:: LISTED RECORDS
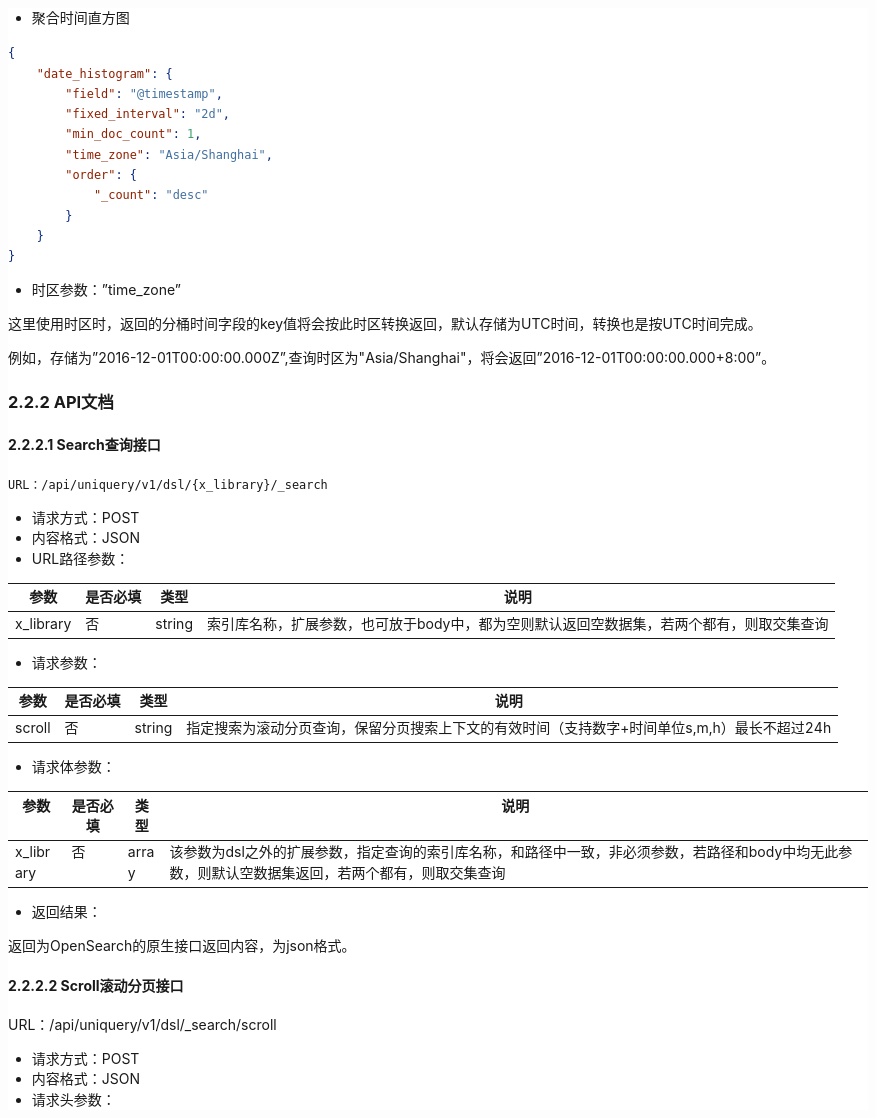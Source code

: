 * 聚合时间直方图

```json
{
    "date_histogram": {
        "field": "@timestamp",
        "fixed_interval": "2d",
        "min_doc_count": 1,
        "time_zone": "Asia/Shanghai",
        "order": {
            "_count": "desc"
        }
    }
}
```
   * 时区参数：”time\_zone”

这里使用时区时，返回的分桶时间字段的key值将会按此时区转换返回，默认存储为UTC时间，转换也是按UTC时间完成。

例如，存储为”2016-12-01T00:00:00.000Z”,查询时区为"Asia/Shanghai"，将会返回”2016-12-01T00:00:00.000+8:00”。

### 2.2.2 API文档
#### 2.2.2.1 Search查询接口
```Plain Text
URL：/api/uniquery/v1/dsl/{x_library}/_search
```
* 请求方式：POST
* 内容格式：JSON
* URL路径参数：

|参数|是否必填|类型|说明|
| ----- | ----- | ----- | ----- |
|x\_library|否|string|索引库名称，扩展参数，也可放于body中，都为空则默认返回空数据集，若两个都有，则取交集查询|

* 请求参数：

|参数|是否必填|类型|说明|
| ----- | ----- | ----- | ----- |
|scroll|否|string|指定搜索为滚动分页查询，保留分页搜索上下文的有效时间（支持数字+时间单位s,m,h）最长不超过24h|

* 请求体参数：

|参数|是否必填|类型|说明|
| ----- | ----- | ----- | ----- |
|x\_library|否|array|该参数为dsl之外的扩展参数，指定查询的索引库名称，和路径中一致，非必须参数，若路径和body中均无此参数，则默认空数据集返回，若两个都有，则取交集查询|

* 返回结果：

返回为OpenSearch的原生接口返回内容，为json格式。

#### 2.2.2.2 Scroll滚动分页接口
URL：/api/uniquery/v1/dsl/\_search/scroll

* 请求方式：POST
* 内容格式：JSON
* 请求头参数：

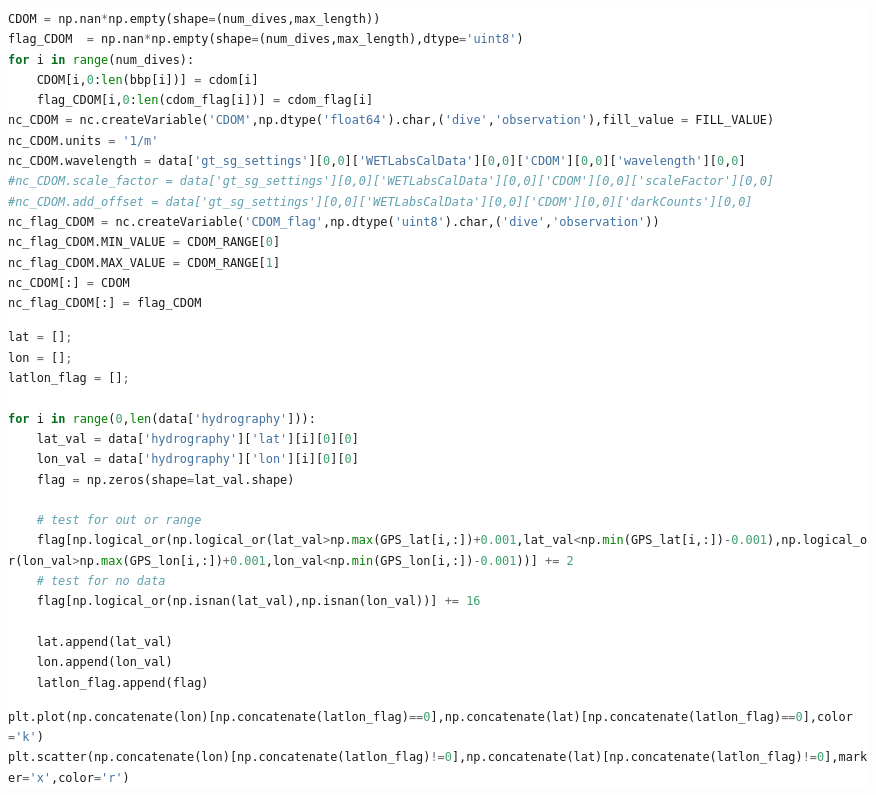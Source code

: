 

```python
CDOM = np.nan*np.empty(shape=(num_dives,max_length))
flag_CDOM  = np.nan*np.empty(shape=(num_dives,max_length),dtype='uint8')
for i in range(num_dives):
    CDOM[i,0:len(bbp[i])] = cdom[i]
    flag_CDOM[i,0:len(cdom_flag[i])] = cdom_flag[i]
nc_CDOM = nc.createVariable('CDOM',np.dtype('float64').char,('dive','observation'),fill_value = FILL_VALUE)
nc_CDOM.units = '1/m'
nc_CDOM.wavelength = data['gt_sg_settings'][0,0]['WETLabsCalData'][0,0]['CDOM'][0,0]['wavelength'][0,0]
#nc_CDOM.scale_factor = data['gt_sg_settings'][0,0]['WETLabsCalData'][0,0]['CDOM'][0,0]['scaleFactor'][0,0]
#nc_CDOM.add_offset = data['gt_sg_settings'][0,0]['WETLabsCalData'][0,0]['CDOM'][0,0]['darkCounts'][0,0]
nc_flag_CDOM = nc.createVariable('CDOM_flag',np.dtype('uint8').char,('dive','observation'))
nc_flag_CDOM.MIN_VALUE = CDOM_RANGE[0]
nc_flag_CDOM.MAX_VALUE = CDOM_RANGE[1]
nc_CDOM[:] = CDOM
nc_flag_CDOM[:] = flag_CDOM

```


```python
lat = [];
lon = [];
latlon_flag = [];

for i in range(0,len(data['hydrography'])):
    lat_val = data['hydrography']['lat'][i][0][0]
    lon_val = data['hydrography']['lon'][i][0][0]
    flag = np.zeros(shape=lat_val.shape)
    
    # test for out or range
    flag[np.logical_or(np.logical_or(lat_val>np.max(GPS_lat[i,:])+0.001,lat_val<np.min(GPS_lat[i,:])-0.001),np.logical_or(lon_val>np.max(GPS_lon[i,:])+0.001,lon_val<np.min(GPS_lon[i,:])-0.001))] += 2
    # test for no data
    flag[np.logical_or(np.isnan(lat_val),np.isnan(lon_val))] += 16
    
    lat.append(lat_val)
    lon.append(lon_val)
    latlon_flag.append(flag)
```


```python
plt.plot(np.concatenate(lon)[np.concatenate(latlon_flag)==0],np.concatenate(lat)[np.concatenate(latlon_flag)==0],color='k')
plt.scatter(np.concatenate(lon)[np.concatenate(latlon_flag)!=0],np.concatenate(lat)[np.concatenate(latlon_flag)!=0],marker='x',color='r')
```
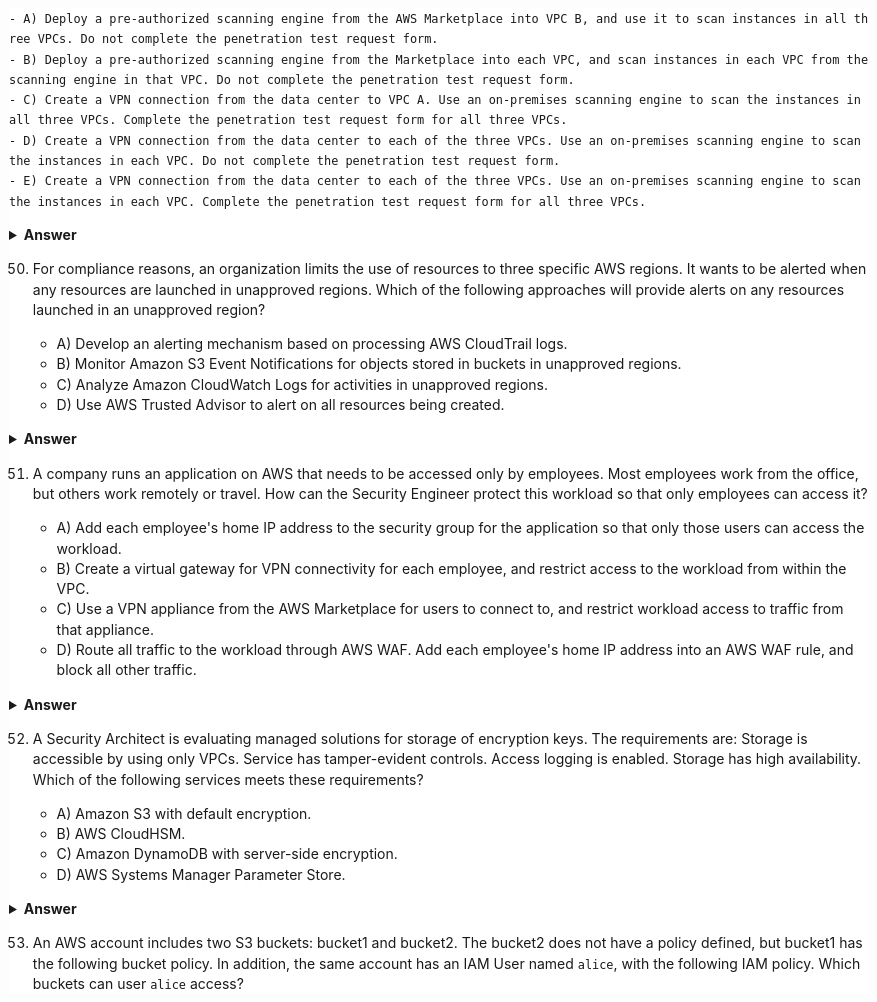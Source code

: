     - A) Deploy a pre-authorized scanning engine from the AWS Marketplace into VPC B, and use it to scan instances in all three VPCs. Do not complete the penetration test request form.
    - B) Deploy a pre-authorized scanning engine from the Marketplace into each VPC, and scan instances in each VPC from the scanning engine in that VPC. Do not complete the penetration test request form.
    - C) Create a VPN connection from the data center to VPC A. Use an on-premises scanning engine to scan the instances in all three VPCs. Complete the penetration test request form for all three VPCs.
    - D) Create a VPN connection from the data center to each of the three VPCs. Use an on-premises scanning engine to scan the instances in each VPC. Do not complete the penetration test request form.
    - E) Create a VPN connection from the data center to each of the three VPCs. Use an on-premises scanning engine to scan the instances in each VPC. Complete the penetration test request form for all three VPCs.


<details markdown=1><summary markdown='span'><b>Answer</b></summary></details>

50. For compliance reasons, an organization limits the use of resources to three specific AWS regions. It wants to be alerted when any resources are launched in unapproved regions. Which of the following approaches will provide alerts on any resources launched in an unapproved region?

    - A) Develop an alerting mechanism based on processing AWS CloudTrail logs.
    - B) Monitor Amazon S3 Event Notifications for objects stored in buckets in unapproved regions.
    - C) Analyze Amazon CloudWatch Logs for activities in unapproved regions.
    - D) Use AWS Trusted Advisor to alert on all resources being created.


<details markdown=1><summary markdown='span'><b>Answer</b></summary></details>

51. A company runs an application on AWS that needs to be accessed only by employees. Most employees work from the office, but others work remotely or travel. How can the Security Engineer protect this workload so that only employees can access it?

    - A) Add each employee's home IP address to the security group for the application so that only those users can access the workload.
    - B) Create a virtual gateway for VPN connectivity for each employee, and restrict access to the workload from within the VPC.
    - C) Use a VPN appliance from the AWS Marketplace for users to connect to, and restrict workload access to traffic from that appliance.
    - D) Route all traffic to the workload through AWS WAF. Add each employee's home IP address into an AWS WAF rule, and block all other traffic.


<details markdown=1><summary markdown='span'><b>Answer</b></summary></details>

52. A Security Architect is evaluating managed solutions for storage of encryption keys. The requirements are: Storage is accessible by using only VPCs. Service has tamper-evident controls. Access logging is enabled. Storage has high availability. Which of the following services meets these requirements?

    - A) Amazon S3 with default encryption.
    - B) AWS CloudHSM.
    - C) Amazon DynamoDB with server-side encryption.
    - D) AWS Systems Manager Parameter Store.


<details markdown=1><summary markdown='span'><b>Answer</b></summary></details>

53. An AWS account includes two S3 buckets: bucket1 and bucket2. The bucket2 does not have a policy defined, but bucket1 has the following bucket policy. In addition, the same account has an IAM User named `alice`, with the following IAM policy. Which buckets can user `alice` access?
::::
> TASK DESCRIPTION: All of the entries need to be copied exactly, minus any pictures.

> TASK ANSWER:
Source code

: * 聚合时间直方图

```json
{
    "date_histogram": {
        "field": "@timestamp",
        "fixed_interval": "2d",
        "min_doc_count": 1,
        "time_zone": "Asia/Shanghai",
        "order": {
            "_count": "desc"
        }
    }
}
```
   * 时区参数：”time\_zone”

这里使用时区时，返回的分桶时间字段的key值将会按此时区转换返回，默认存储为UTC时间，转换也是按UTC时间完成。

例如，存储为”2016-12-01T00:00:00.000Z”,查询时区为"Asia/Shanghai"，将会返回”2016-12-01T00:00:00.000+8:00”。

### 2.2.2 API文档
#### 2.2.2.1 Search查询接口
```Plain Text
URL：/api/uniquery/v1/dsl/{x_library}/_search
```
* 请求方式：POST
* 内容格式：JSON
* URL路径参数：

|参数|是否必填|类型|说明|
| ----- | ----- | ----- | ----- |
|x\_library|否|string|索引库名称，扩展参数，也可放于body中，都为空则默认返回空数据集，若两个都有，则取交集查询|

* 请求参数：

|参数|是否必填|类型|说明|
| ----- | ----- | ----- | ----- |
|scroll|否|string|指定搜索为滚动分页查询，保留分页搜索上下文的有效时间（支持数字+时间单位s,m,h）最长不超过24h|

* 请求体参数：

|参数|是否必填|类型|说明|
| ----- | ----- | ----- | ----- |
|x\_library|否|array|该参数为dsl之外的扩展参数，指定查询的索引库名称，和路径中一致，非必须参数，若路径和body中均无此参数，则默认空数据集返回，若两个都有，则取交集查询|

* 返回结果：

返回为OpenSearch的原生接口返回内容，为json格式。

#### 2.2.2.2 Scroll滚动分页接口
URL：/api/uniquery/v1/dsl/\_search/scroll

* 请求方式：POST
* 内容格式：JSON
* 请求头参数：

Source code

: 

```python
CDOM = np.nan*np.empty(shape=(num_dives,max_length))
flag_CDOM  = np.nan*np.empty(shape=(num_dives,max_length),dtype='uint8')
for i in range(num_dives):
    CDOM[i,0:len(bbp[i])] = cdom[i]
    flag_CDOM[i,0:len(cdom_flag[i])] = cdom_flag[i]
nc_CDOM = nc.createVariable('CDOM',np.dtype('float64').char,('dive','observation'),fill_value = FILL_VALUE)
nc_CDOM.units = '1/m'
nc_CDOM.wavelength = data['gt_sg_settings'][0,0]['WETLabsCalData'][0,0]['CDOM'][0,0]['wavelength'][0,0]
#nc_CDOM.scale_factor = data['gt_sg_settings'][0,0]['WETLabsCalData'][0,0]['CDOM'][0,0]['scaleFactor'][0,0]
#nc_CDOM.add_offset = data['gt_sg_settings'][0,0]['WETLabsCalData'][0,0]['CDOM'][0,0]['darkCounts'][0,0]
nc_flag_CDOM = nc.createVariable('CDOM_flag',np.dtype('uint8').char,('dive','observation'))
nc_flag_CDOM.MIN_VALUE = CDOM_RANGE[0]
nc_flag_CDOM.MAX_VALUE = CDOM_RANGE[1]
nc_CDOM[:] = CDOM
nc_flag_CDOM[:] = flag_CDOM

```


```python
lat = [];
lon = [];
latlon_flag = [];

for i in range(0,len(data['hydrography'])):
    lat_val = data['hydrography']['lat'][i][0][0]
    lon_val = data['hydrography']['lon'][i][0][0]
    flag = np.zeros(shape=lat_val.shape)
    
    # test for out or range
    flag[np.logical_or(np.logical_or(lat_val>np.max(GPS_lat[i,:])+0.001,lat_val<np.min(GPS_lat[i,:])-0.001),np.logical_or(lon_val>np.max(GPS_lon[i,:])+0.001,lon_val<np.min(GPS_lon[i,:])-0.001))] += 2
    # test for no data
    flag[np.logical_or(np.isnan(lat_val),np.isnan(lon_val))] += 16
    
    lat.append(lat_val)
    lon.append(lon_val)
    latlon_flag.append(flag)
```


```python
plt.plot(np.concatenate(lon)[np.concatenate(latlon_flag)==0],np.concatenate(lat)[np.concatenate(latlon_flag)==0],color='k')
plt.scatter(np.concatenate(lon)[np.concatenate(latlon_flag)!=0],np.concatenate(lat)[np.concatenate(latlon_flag)!=0],marker='x',color='r')
```
Source code

:     - A) Deploy a pre-authorized scanning engine from the AWS Marketplace into VPC B, and use it to scan instances in all three VPCs. Do not complete the penetration test request form.
    - B) Deploy a pre-authorized scanning engine from the Marketplace into each VPC, and scan instances in each VPC from the scanning engine in that VPC. Do not complete the penetration test request form.
    - C) Create a VPN connection from the data center to VPC A. Use an on-premises scanning engine to scan the instances in all three VPCs. Complete the penetration test request form for all three VPCs.
    - D) Create a VPN connection from the data center to each of the three VPCs. Use an on-premises scanning engine to scan the instances in each VPC. Do not complete the penetration test request form.
    - E) Create a VPN connection from the data center to each of the three VPCs. Use an on-premises scanning engine to scan the instances in each VPC. Complete the penetration test request form for all three VPCs.


<details markdown=1><summary markdown='span'><b>Answer</b></summary></details>

50. For compliance reasons, an organization limits the use of resources to three specific AWS regions. It wants to be alerted when any resources are launched in unapproved regions. Which of the following approaches will provide alerts on any resources launched in an unapproved region?

    - A) Develop an alerting mechanism based on processing AWS CloudTrail logs.
    - B) Monitor Amazon S3 Event Notifications for objects stored in buckets in unapproved regions.
    - C) Analyze Amazon CloudWatch Logs for activities in unapproved regions.
    - D) Use AWS Trusted Advisor to alert on all resources being created.


<details markdown=1><summary markdown='span'><b>Answer</b></summary></details>

51. A company runs an application on AWS that needs to be accessed only by employees. Most employees work from the office, but others work remotely or travel. How can the Security Engineer protect this workload so that only employees can access it?

    - A) Add each employee's home IP address to the security group for the application so that only those users can access the workload.
    - B) Create a virtual gateway for VPN connectivity for each employee, and restrict access to the workload from within the VPC.
    - C) Use a VPN appliance from the AWS Marketplace for users to connect to, and restrict workload access to traffic from that appliance.
    - D) Route all traffic to the workload through AWS WAF. Add each employee's home IP address into an AWS WAF rule, and block all other traffic.


<details markdown=1><summary markdown='span'><b>Answer</b></summary></details>

52. A Security Architect is evaluating managed solutions for storage of encryption keys. The requirements are: Storage is accessible by using only VPCs. Service has tamper-evident controls. Access logging is enabled. Storage has high availability. Which of the following services meets these requirements?

    - A) Amazon S3 with default encryption.
    - B) AWS CloudHSM.
    - C) Amazon DynamoDB with server-side encryption.
    - D) AWS Systems Manager Parameter Store.


<details markdown=1><summary markdown='span'><b>Answer</b></summary></details>

53. An AWS account includes two S3 buckets: bucket1 and bucket2. The bucket2 does not have a policy defined, but bucket1 has the following bucket policy. In addition, the same account has an IAM User named `alice`, with the following IAM policy. Which buckets can user `alice` access?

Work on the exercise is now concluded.